··· Material for the task ···

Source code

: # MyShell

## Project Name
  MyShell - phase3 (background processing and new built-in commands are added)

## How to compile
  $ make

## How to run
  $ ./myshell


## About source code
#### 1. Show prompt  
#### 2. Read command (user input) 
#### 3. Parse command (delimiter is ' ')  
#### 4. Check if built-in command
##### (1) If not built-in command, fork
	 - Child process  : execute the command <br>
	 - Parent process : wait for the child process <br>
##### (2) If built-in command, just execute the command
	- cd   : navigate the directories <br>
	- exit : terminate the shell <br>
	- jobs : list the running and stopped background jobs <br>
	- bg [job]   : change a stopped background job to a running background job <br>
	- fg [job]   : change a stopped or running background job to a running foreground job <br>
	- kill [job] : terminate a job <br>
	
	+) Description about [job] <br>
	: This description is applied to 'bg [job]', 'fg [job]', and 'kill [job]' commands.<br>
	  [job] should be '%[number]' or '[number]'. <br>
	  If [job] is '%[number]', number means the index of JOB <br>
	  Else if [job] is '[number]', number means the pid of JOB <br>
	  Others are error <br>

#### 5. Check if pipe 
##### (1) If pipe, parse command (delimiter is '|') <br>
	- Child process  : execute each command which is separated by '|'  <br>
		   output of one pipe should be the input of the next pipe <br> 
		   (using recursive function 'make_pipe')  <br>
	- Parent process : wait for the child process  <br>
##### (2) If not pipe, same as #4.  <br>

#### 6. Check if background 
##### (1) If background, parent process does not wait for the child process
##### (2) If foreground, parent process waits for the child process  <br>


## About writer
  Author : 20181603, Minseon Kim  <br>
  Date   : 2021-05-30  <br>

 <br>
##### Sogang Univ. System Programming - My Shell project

···

*Activity*: All of the records shown above should be reproduced exactly.

*Answer to the problem*:
Source code

: # MyShell

## Project Name
  MyShell - phase3 (background processing and new built-in commands are added)

## How to compile
  $ make

## How to run
  $ ./myshell


## About source code
#### 1. Show prompt  
#### 2. Read command (user input) 
#### 3. Parse command (delimiter is ' ')  
#### 4. Check if built-in command
##### (1) If not built-in command, fork
	 - Child process  : execute the command <br>
	 - Parent process : wait for the child process <br>
##### (2) If built-in command, just execute the command
	- cd   : navigate the directories <br>
	- exit : terminate the shell <br>
	- jobs : list the running and stopped background jobs <br>
	- bg [job]   : change a stopped background job to a running background job <br>
	- fg [job]   : change a stopped or running background job to a running foreground job <br>
	- kill [job] : terminate a job <br>
	
	+) Description about [job] <br>
	: This description is applied to 'bg [job]', 'fg [job]', and 'kill [job]' commands.<br>
	  [job] should be '%[number]' or '[number]'. <br>
	  If [job] is '%[number]', number means the index of JOB <br>
	  Else if [job] is '[number]', number means the pid of JOB <br>
	  Others are error <br>

#### 5. Check if pipe 
##### (1) If pipe, parse command (delimiter is '|') <br>
	- Child process  : execute each command which is separated by '|'  <br>
		   output of one pipe should be the input of the next pipe <br> 
		   (using recursive function 'make_pipe')  <br>
	- Parent process : wait for the child process  <br>
##### (2) If not pipe, same as #4.  <br>

#### 6. Check if background 
##### (1) If background, parent process does not wait for the child process
##### (2) If foreground, parent process waits for the child process  <br>


## About writer
  Author : 20181603, Minseon Kim  <br>
  Date   : 2021-05-30  <br>

 <br>
##### Sogang Univ. System Programming - My Shell project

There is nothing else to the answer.